• WORK REQUEST: Take the line containing "i.e.\ $\pi(1)\ne2$ and" as the first and the last line of the records below as the end, and please set down only what lies between them exactly, both ends included.

Rendered images with source text
+===+

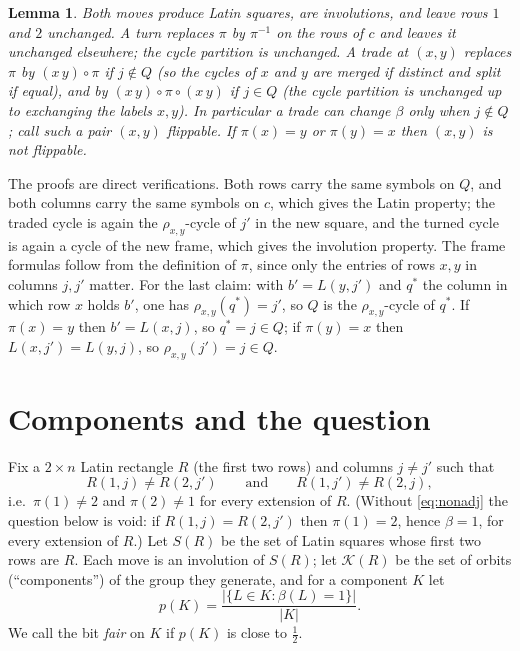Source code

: \documentclass[11pt]{amsart}
\newtheorem{lemma}{Lemma}
\theoremstyle{remark}
\begin{document}
\begin{lemma}
Both moves produce Latin squares, are involutions, and leave rows $1$
and $2$ unchanged.  A turn replaces $\pi$ by $\pi^{-1}$ on the rows of
$c$ and leaves it unchanged elsewhere; the cycle partition is
unchanged.  A trade at $(x,y)$ replaces $\pi$ by
$(x\,y)\circ\pi$ if $j\notin Q$ (so the cycles of $x$ and $y$ are
merged if distinct and split if equal), and by
$(x\,y)\circ\pi\circ(x\,y)$ if $j\in Q$ (the cycle partition is
unchanged up to exchanging the labels $x,y$).  In particular a trade
can change $\beta$ only when $j\notin Q$; call such a pair $(x,y)$
\emph{flippable}.  If $\pi(x)=y$ or $\pi(y)=x$ then $(x,y)$ is not
flippable.
\end{lemma}

The proofs are direct verifications.  Both rows carry the same
symbols on $Q$, and both columns carry the same symbols on $c$, which
gives the Latin property; the traded cycle is again the
$\rho_{x,y}$-cycle of $j'$ in the new square, and the turned cycle is
again a cycle of the new frame, which gives the involution property.
The frame formulas follow from the definition of $\pi$, since only the
entries of rows $x,y$ in columns $j,j'$ matter.  For the last claim:
with $b'=L(y,j')$ and $q^*$ the column in which row $x$ holds $b'$,
one has $\rho_{x,y}(q^*)=j'$, so $Q$ is the $\rho_{x,y}$-cycle of
$q^*$.  If $\pi(x)=y$ then $b'=L(x,j)$, so $q^*=j\in Q$; if
$\pi(y)=x$ then $L(x,j')=L(y,j)$, so $\rho_{x,y}(j')=j\in Q$.

\section*{Components and the question}

Fix a $2\times n$ Latin rectangle $R$ (the first two rows) and
columns $j\ne j'$ such that
\begin{equation}\label{eq:nonadj}
R(1,j)\ne R(2,j')\qquad\text{and}\qquad R(1,j')\ne R(2,j),
\end{equation}
i.e.\ $\pi(1)\ne2$ and $\pi(2)\ne1$ for every extension of $R$.
(Without \eqref{eq:nonadj} the question below is void: if
$R(1,j)=R(2,j')$ then $\pi(1)=2$, hence $\beta=1$, for every extension
of $R$.)  Let $S(R)$ be the set of Latin squares whose first two rows
are $R$.  Each move is an involution of $S(R)$; let $\mathcal K(R)$
be the set of orbits (``components'') of the group they generate, and
for a component $K$ let
\[
p(K)=\frac{|\{L\in K:\beta(L)=1\}|}{|K|}.
\]
We call the bit \emph{fair} on $K$ if $p(K)$ is close to $\tfrac12$.
\end{document}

+===+

• FINISHED TASK:
i.e.\ $\pi(1)\ne2$ and $\pi(2)\ne1$ for every extension of $R$.
(Without \eqref{eq:nonadj} the question below is void: if
$R(1,j)=R(2,j')$ then $\pi(1)=2$, hence $\beta=1$, for every extension
of $R$.)  Let $S(R)$ be the set of Latin squares whose first two rows
are $R$.  Each move is an involution of $S(R)$; let $\mathcal K(R)$
be the set of orbits (``components'') of the group they generate, and
for a component $K$ let
\[
p(K)=\frac{|\{L\in K:\beta(L)=1\}|}{|K|}.
\]
We call the bit \emph{fair} on $K$ if $p(K)$ is close to $\tfrac12$.
\end{document}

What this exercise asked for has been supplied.